Ottawa, ON – January 9, 2004 – Overall sales of Canadian manufactured chemicals increased by 6% in 2003, despite a delay in the recovery of the US economy. According to the annual survey of business conditions compiled by the Canadian Chemical Producers’ Association (CCPA), respondents expect to see a further 5% growth for 2004.
Growth is strong, but profitability continues to be threatened. “Ontario and Quebec have increased corporate taxes just as the business cycle is set to enter the capital investment phase,” says Steve Griffiths, CCPA chairman. “This may hurt companies seeking new investment to add capacity and new technologies; improve productivity; create jobs; and respond to sustainability challenges like climate change.”
Looking ahead, the latest information on the global and US economies, which have a great effect on the Canadian chemical industry, indicates that the downturn in global chemical industry activity has likely bottomed out and the industry is poised for a recovery in 2004.
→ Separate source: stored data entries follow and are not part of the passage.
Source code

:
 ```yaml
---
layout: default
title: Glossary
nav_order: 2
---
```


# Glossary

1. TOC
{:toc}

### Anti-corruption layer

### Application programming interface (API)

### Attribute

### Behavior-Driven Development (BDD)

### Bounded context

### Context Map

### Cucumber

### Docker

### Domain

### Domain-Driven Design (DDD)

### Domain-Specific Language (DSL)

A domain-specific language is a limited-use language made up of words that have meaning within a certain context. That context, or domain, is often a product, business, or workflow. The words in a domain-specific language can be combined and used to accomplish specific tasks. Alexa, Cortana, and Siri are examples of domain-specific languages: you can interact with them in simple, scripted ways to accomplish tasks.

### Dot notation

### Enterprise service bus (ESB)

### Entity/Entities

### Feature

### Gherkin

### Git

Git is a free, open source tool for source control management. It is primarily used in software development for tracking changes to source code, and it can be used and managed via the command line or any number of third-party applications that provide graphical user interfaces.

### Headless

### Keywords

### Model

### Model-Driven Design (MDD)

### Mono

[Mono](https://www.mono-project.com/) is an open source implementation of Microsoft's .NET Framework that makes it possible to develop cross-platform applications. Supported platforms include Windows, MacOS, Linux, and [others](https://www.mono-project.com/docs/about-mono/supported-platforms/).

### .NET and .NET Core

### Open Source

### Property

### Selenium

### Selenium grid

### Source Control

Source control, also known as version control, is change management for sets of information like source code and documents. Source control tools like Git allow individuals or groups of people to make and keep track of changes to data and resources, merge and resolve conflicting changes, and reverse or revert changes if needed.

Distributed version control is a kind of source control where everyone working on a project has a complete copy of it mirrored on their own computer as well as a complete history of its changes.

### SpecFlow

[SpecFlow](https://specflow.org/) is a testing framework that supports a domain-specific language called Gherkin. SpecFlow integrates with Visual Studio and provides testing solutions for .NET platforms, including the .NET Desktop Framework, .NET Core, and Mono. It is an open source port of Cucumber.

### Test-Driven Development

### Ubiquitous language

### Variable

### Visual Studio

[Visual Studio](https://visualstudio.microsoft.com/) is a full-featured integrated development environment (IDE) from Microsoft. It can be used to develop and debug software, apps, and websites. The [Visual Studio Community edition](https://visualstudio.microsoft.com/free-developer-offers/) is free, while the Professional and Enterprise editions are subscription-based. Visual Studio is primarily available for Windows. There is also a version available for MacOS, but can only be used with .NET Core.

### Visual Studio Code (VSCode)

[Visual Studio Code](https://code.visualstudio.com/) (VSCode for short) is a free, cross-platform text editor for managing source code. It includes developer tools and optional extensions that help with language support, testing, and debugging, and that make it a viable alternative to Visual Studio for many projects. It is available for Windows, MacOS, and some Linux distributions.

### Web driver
Survey respondents expect sales value and volumes to grow by 5% in 2004, while average chemical selling prices are expected to remain unchanged. Exports are predicted to grow by 13%, led by an increase of 16% in exports to the US. Operating profits are expected to recover, increasing by 31% to $1.1 billion in 2004. Fixed capital investment by the chemical manufacturing industry is estimated to have increased by 12% during 2003 to $1.2 billion, and is expected to increase to $1.4 billion in 2004.
Canadian chemical industry growth has been double the US rate in 2003 and, on a cumulative basis, has been 5 times the US since 1997. In 2004 both the Canadian and US chemical industry growth rates are projected to be 3%, with the Canadian rate slightly lagging the US rate. Domestically, low interest rates are supporting higher housing starts and purchases of durable goods that are pushing up chemical demand. Sales to customers in Canada, which increased significantly in 2003 are, however, expected to fall by 9% as more output is redirected to the strengthening US market. A key factor that could negatively impact on growth prospects is a further increase in the Canada-US exchange rate.
Inorganic chemical producers expect increased sales as demand increases, but some electrochemical producers are being hit hard by higher electricity costs, which are having a negative impact on margins. Specialty chemical producers are being negatively affected by the exchange rate and by energy costs.
CCPA represents 67 member companies and partners with over 200 chemical manufacturing sites across the country. These plant operations account for over 90% of the basic chemicals and resins manufactured in Canada.